Debugging VisioBot3000

magnifying glassThe Setup

Sometime around late August of 2016, VisioBot3000 stopped working.  It was sometime after the Windows 10 anniversary update, and I noticed that when I ran any of the examples in the repo, PowerShell hung whenever it tried to place a container on the page.

I had not made any recent changes to the code.  It failed on every box I had.

First attempts at debugging

So…I really get fed up with people who want to blame “external forces” for problems in their code.  When I found that none of the examples worked (though they obviously did when I wrote them), I figured that I must have done something stupid.

Hey!  I’m using Git!  Since I’ve got a history of 93 commits going back to march, I figured I could isolate the problem.

So…I reverted to a commit a few weeks earlier.  And it failed exactly the same way.

Back a few weeks before that.  No change.

Back to the first talk I gave at a user group….no change.

I gave up.

For several months.

Reaching out for help

After Thanksgiving, I posted a question on /r/Powershell explaining the situation.  I got one reply, suggesting that I watch things in ProcMon while debugging.  Seemed like a great thing to do,  When I got around to trying it, however, it didn’t show anything useful (at least to me…digging through the thousands of lines of output is somewhat difficult).

Making it Simple

Late last year, I thought, I should come up with a minimal verifiable example.  Rather than say “all of my code breaks”, I should be able to come up with the smallest possible example that breaks.  To that end, I wanted to include as little VisioBot3000 code as I could, and show that something’s up with Visio’s COM interface (or something like that).  To that end, I went back to the slides I used when demonstrating Visio automation to the St. Louis PSUG back in March of 2016 and cobbled together an example:

 

$Visio = New-Object –ComObject Visio.Application 
$doc= $Visio.Documents.Add('') 
$page= $doc.Pages[1] 
$stencilPath='SERVER_U.VSSX' 
$stencil=$Visio.Documents.OpenEx($stencilPath,64) 
$ServerMaster=$stencil.Masters['Server'] 
$bert=$page.Drop($ServerMaster,5,5)
$containerStencil=$Visio.Documents.OpenEx($Visio.GetBuiltinStencilFile(2,2),64)
$ContainerMaster=$containerStencil.Masters['Plain']
$container=$page.DropContainer($ContainerMaster,$Bert) 
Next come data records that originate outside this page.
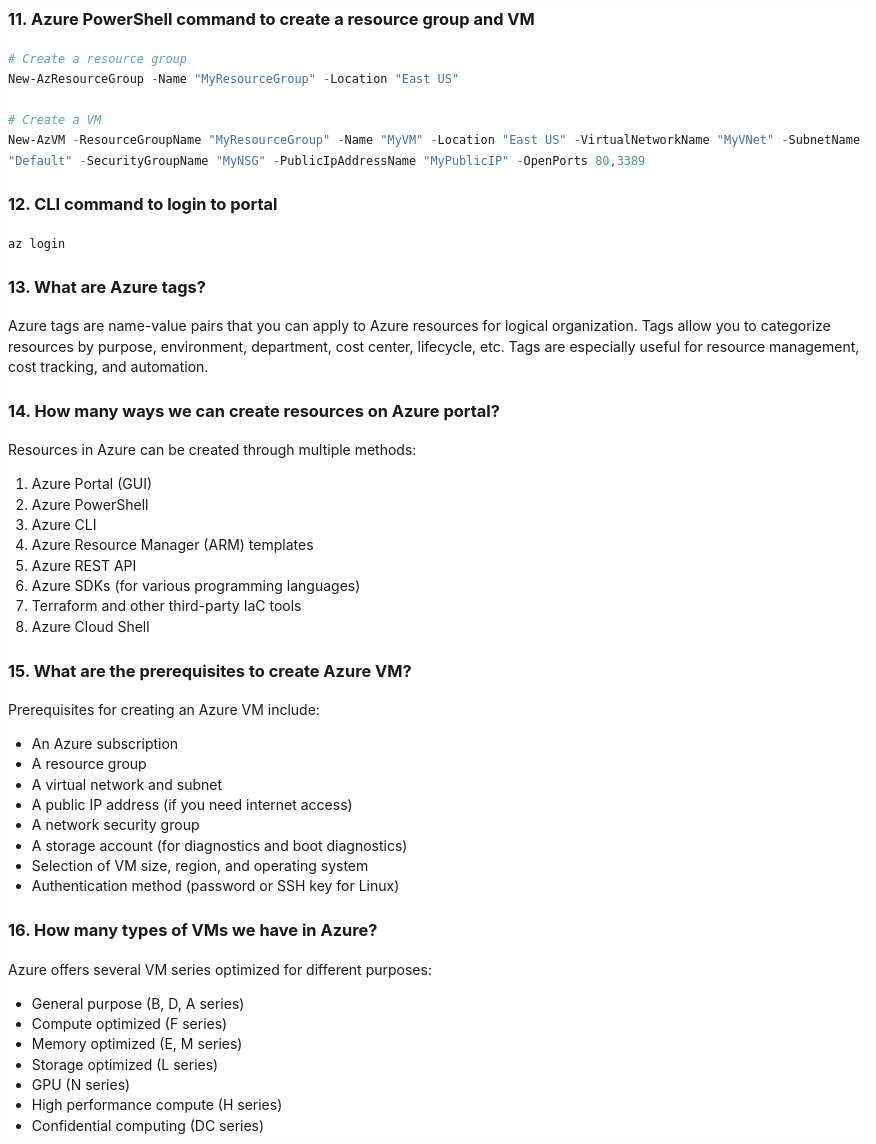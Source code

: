 ### 11. Azure PowerShell command to create a resource group and VM
```powershell
# Create a resource group
New-AzResourceGroup -Name "MyResourceGroup" -Location "East US"

# Create a VM
New-AzVM -ResourceGroupName "MyResourceGroup" -Name "MyVM" -Location "East US" -VirtualNetworkName "MyVNet" -SubnetName "Default" -SecurityGroupName "MyNSG" -PublicIpAddressName "MyPublicIP" -OpenPorts 80,3389
```

### 12. CLI command to login to portal
```bash
az login
```

### 13. What are Azure tags?
Azure tags are name-value pairs that you can apply to Azure resources for logical organization. Tags allow you to categorize resources by purpose, environment, department, cost center, lifecycle, etc. Tags are especially useful for resource management, cost tracking, and automation.

### 14. How many ways we can create resources on Azure portal?
Resources in Azure can be created through multiple methods:
1. Azure Portal (GUI)
2. Azure PowerShell
3. Azure CLI
4. Azure Resource Manager (ARM) templates
5. Azure REST API
6. Azure SDKs (for various programming languages)
7. Terraform and other third-party IaC tools
8. Azure Cloud Shell

### 15. What are the prerequisites to create Azure VM?
Prerequisites for creating an Azure VM include:
- An Azure subscription
- A resource group
- A virtual network and subnet
- A public IP address (if you need internet access)
- A network security group
- A storage account (for diagnostics and boot diagnostics)
- Selection of VM size, region, and operating system
- Authentication method (password or SSH key for Linux)

### 16. How many types of VMs we have in Azure?
Azure offers several VM series optimized for different purposes:
- General purpose (B, D, A series)
- Compute optimized (F series)
- Memory optimized (E, M series)
- Storage optimized (L series)
- GPU (N series)
- High performance compute (H series)
- Confidential computing (DC series)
And of course, that worked just fine on all of the boxes I had. That meant I had code that worked and code that didn’t work on the same box. Sounds like a great opportunity for debugging. I just needed to slowly change the working code until it didn’t work, right? That’s how my brain works, anyway.
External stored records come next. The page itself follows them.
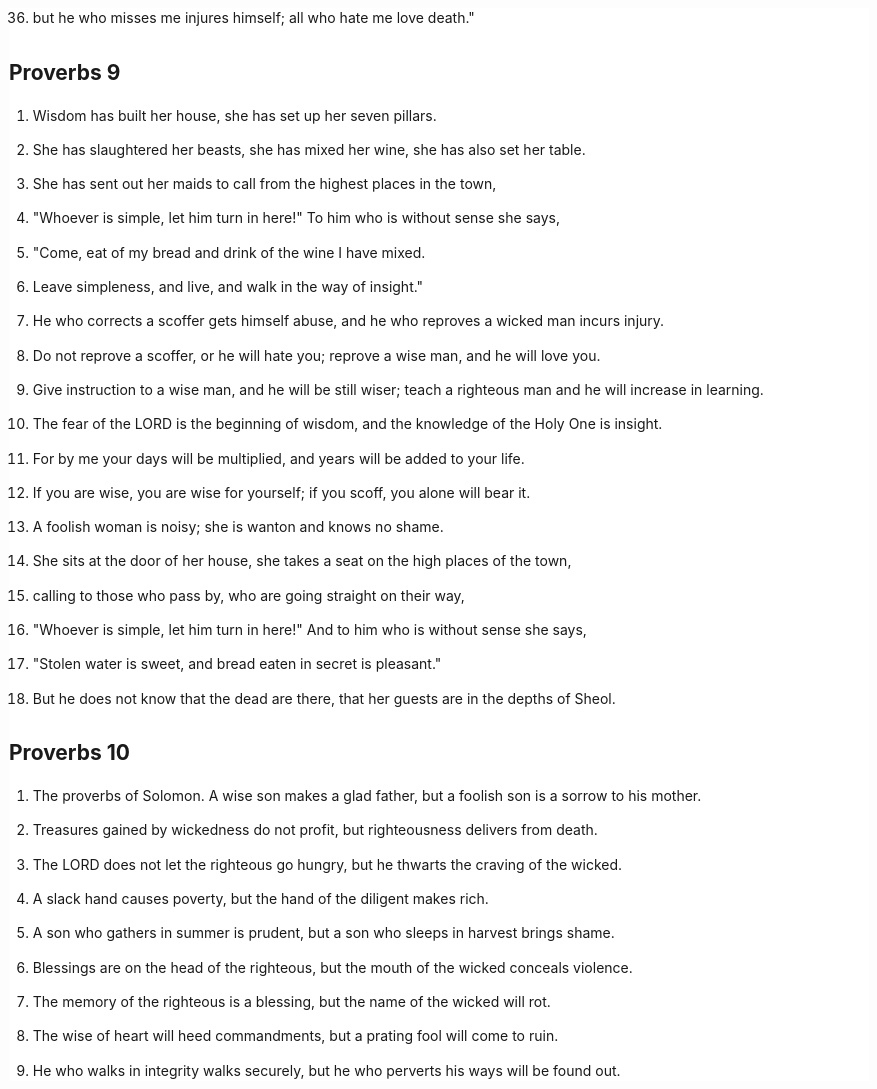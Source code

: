 36. but he who misses me injures himself; all who hate me love death."

## Proverbs 9

1. Wisdom has built her house, she has set up her seven pillars.

2. She has slaughtered her beasts, she has mixed her wine, she has also set her table.

3. She has sent out her maids to call from the highest places in the town,

4. "Whoever is simple, let him turn in here!" To him who is without sense she says,

5. "Come, eat of my bread and drink of the wine I have mixed.

6. Leave simpleness, and live, and walk in the way of insight."

7. He who corrects a scoffer gets himself abuse, and he who reproves a wicked man incurs injury.

8. Do not reprove a scoffer, or he will hate you; reprove a wise man, and he will love you.

9. Give instruction to a wise man, and he will be still wiser; teach a righteous man and he will increase in learning.

10. The fear of the LORD is the beginning of wisdom, and the knowledge of the Holy One is insight.

11. For by me your days will be multiplied, and years will be added to your life.

12. If you are wise, you are wise for yourself; if you scoff, you alone will bear it.

13. A foolish woman is noisy; she is wanton and knows no shame.

14. She sits at the door of her house, she takes a seat on the high places of the town,

15. calling to those who pass by, who are going straight on their way,

16. "Whoever is simple, let him turn in here!" And to him who is without sense she says,

17. "Stolen water is sweet, and bread eaten in secret is pleasant."

18. But he does not know that the dead are there, that her guests are in the depths of Sheol.

## Proverbs 10

1. The proverbs of Solomon. A wise son makes a glad father, but a foolish son is a sorrow to his mother.

2. Treasures gained by wickedness do not profit, but righteousness delivers from death.

3. The LORD does not let the righteous go hungry, but he thwarts the craving of the wicked.

4. A slack hand causes poverty, but the hand of the diligent makes rich.

5. A son who gathers in summer is prudent, but a son who sleeps in harvest brings shame.

6. Blessings are on the head of the righteous, but the mouth of the wicked conceals violence.

7. The memory of the righteous is a blessing, but the name of the wicked will rot.

8. The wise of heart will heed commandments, but a prating fool will come to ruin.

9. He who walks in integrity walks securely, but he who perverts his ways will be found out.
Here’s what I came up with:

Import-Module c:\temp\VisioBot3000 -Force

New-VisioApplication  

New-VisioDocument C:\temp\VisioPrimitives1.vsdx 
$visio=get-visioapplication
$doc= $visio.ActiveDocument

Register-VisioStencil -Name Containers -BuiltIn Containers
Register-VisioStencil -path SERVER_U.VSSX -name Servers
Register-VisioShape -Name WebServer -From Servers -MasterName Server
Register-VisioContainer -Name Domain -From Containers -MasterName 'Plain'

$foo=$doc.Pages['Page-1']

New-VisioContainer -shape Domain -Label MyDomain -contents {
		    New-VisioShape -master WebServer -Label PrimaryServer -x 5 -y 5
}

That code works, and uses VisioBot3000 functions for just about everything. Notice the three variable assignment lines. They don’t have any logical effect on the code. The $foo variable is not used. However, if I leave the line assigning to $foo out, it stops working.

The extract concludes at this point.